A shocking case has rocked Queens, where police uncovered the dismembered remains of a missing woman—identified by nothing less than her unmistakable rose tattoo—after months of heartbreak and mystery.
The victim, 27-year-old Christina Purdie, vanished back in May while working the nightlife as a stripper, her family revealed in an emotional conversation with The Post. Her cousin, Geneva Purdie, said Christina had abruptly cut ties with loved ones before her disappearance, leaving her mother and relatives desperately searching for answers.

In early August, a worker from the Department of Transportation stumbled across human body parts scattered off the Jackie Robinson Parkway, the gruesome scene unfolding near Cypress Hills Cemetery around 10:30 a.m. Only a unique floral tattoo and some jewelry on the decomposed body offered clues for investigators trying to piece together the victim’s identity.

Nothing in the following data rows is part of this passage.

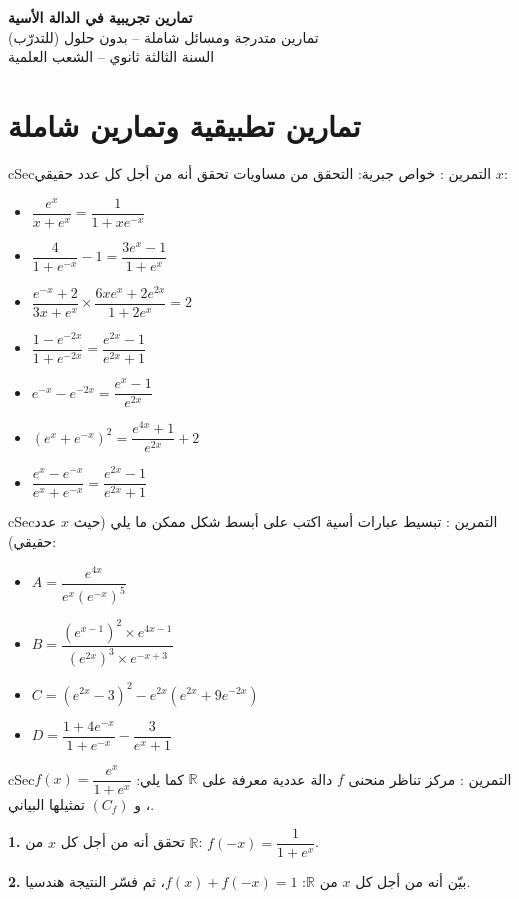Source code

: \documentclass[12pt,a4paper]{article}
\newenvironment{BOX}[2]{\begin{otherlanguage}{english}\begin{arbox}{#1}{#2}}{\end{arbox}\end{otherlanguage}}
\newcounter{exo}
\newenvironment{tamrin}[1]{\stepcounter{exo}\begin{BOX}{cSec}{التمرين \theexo: #1}}{\end{BOX}}
\newenvironment{LTR}{\begin{otherlanguage}{english}}{\end{otherlanguage}}
\newcommand{\R}{\mathbb{R}}
\newenvironment{sq}{\begin{itemize}[leftmargin=2.4em,itemsep=3pt]}{\end{itemize}}
\newcommand{\qa}{\item[(أ)]}\newcommand{\qb}{\item[(ب)]}\newcommand{\qc}{\item[(جـ)]}\newcommand{\qd}{\item[(د)]}\newcommand{\qe}{\item[(هـ)]}
\newcommand{\QQ}[1]{\par\smallskip\textbf{#1.} }
\begin{document}
\begin{LTR}
\begin{tcolorbox}[enhanced,colback=cSec,colframe=cSec,arc=3mm,halign=center,boxrule=0pt,top=12pt,bottom=12pt,before upper={\selectlanguage{arabic}}]
{\color{white}\fontsize{24}{30}\selectfont\bfseries تمارين تجريبية في الدالة الأسية}\\[8pt]
{\color{white}\large تمارين متدرجة ومسائل شاملة -- بدون حلول (للتدرّب)}\\[5pt]
{\color{white}\large السنة الثالثة ثانوي -- الشعب العلمية}
\end{tcolorbox}
\end{LTR}
\section{تمارين تطبيقية وتمارين شاملة}
\begin{tamrin}{خواص جبرية: التحقق من مساويات}
تحقق أنه من أجل كل عدد حقيقي $x$:
\begin{sq}
\qa $\dfrac{e^{x}}{x+e^{x}}=\dfrac{1}{1+xe^{-x}}$
\qb $\dfrac{4}{1+e^{-x}}-1=\dfrac{3e^{x}-1}{1+e^{x}}$
\qc $\dfrac{e^{-x}+2}{3x+e^{x}}\times\dfrac{6xe^{x}+2e^{2x}}{1+2e^{x}}=2$
\qd $\dfrac{1-e^{-2x}}{1+e^{-2x}}=\dfrac{e^{2x}-1}{e^{2x}+1}$
\qe $e^{-x}-e^{-2x}=\dfrac{e^{x}-1}{e^{2x}}$
\item[(و)] $\left(e^{x}+e^{-x}\right)^{2}=\dfrac{e^{4x}+1}{e^{2x}}+2$
\item[(ز)] $\dfrac{e^{x}-e^{-x}}{e^{x}+e^{-x}}=\dfrac{e^{2x}-1}{e^{2x}+1}$
\end{sq}
\end{tamrin}

\begin{tamrin}{تبسيط عبارات أسية}
اكتب على أبسط شكل ممكن ما يلي (حيث $x$ عدد حقيقي):
\begin{sq}
\qa $A=\dfrac{e^{4x}}{e^{x}\left(e^{-x}\right)^{5}}$
\qb $B=\dfrac{\left(e^{x-1}\right)^{2}\times e^{4x-1}}{\left(e^{2x}\right)^{3}\times e^{-x+3}}$
\qc $C=\left(e^{2x}-3\right)^{2}-e^{2x}\left(e^{2x}+9e^{-2x}\right)$
\qd $D=\dfrac{1+4e^{-x}}{1+e^{-x}}-\dfrac{3}{e^{x}+1}$
\end{sq}
\end{tamrin}

\begin{tamrin}{مركز تناظر منحنى}
$f$ دالة عددية معرفة على $\R$ كما يلي: $f(x)=\dfrac{e^{x}}{1+e^{x}}$، و $(C_f)$ تمثيلها البياني.
\QQ{1} تحقق أنه من أجل كل $x$ من $\R$: $f(-x)=\dfrac{1}{1+e^{x}}$.
\QQ{2} بيّن أنه من أجل كل $x$ من $\R$: $f(x)+f(-x)=1$، ثم فسّر النتيجة هندسيا.
\end{tamrin}
\end{document}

The turning point came when the NYPD released a photo of the rose tattoo, prompting Geneva and the Purdie family to recognize it instantly as Christina’s. Her devastated mother was then forced to visit the city morgue—confronting the heartbreaking truth she’d been fearing since Christina went missing.

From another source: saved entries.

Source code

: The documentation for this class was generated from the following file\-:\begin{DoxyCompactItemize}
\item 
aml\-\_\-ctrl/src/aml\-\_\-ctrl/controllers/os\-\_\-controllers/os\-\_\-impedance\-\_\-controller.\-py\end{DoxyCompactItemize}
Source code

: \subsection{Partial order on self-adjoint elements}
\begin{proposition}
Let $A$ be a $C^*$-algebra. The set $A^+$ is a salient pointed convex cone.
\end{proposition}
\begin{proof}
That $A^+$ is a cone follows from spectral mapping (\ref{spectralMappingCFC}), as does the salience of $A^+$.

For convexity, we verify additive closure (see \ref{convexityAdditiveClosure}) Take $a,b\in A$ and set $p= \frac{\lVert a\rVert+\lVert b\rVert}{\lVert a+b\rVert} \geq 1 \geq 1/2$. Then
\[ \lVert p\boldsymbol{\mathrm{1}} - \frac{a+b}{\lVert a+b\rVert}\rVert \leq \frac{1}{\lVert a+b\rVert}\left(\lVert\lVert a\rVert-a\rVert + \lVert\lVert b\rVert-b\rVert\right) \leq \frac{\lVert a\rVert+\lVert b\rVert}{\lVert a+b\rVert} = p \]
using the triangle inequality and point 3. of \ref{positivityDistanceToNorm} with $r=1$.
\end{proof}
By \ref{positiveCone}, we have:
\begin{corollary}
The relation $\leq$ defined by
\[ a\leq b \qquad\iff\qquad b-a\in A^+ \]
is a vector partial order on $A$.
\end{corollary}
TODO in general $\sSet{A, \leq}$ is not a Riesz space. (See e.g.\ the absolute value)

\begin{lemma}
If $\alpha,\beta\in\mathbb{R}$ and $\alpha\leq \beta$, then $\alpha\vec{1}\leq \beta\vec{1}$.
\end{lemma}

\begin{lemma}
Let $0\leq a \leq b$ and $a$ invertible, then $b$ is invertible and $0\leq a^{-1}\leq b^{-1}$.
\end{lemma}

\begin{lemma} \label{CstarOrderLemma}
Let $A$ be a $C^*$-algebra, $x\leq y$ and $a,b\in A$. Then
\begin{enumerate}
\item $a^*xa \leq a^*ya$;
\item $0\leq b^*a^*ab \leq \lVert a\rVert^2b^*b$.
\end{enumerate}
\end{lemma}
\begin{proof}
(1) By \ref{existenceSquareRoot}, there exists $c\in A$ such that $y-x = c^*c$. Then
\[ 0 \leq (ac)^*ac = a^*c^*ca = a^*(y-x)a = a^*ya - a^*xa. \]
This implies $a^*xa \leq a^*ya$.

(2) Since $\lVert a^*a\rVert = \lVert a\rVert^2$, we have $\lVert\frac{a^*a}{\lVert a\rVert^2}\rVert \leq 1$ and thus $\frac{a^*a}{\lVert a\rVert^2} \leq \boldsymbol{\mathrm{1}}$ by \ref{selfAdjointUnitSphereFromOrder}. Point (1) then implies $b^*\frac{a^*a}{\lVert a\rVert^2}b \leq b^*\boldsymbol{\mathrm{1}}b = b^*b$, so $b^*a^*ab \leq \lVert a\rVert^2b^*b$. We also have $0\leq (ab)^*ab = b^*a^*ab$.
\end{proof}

Geneva, now 41, confirmed, “Christina isolated herself from everyone. She was dancing, maybe more. I can’t say exactly, but she got caught up in that world.” Christina’s nickname among friends and relatives was “Gemini,” a name that now echoes in their memories.
The family’s pain is intensified by the swirling mystery around the murder. “We don’t know if it’s the work of a serial predator or someone familiar to us. The case just sits, like it’s destined to go cold,” Geneva lamented, adding that the killer’s identity remains a complete enigma.

Prior to her death, Christina lived in The Bronx with a boyfriend and his mother—neither of whom notified relatives when she disappeared in May. One of the few people she regularly stayed in contact with was her cousin Desmond. “We’d always check in: ‘Desmond, have you seen her?’ He’d say, ‘Yes, Gemini stopped by,’ or ‘I saw her at the corner.’ But suddenly she was gone. Desmond said he hadn’t seen her in a week—and then the silence was deafening,” Geneva recalled.
Underneath the tragedy, Geneva remembers Christina as light-hearted and spirited. “She was the one who’d have you smiling—no alcohol required. Always joking to brighten your day, never to put you down.”
Months have slipped by since the shocking discovery, and with no suspects, Christina Purdie’s murder lingers as one of NYC’s most unsettling unsolved crimes.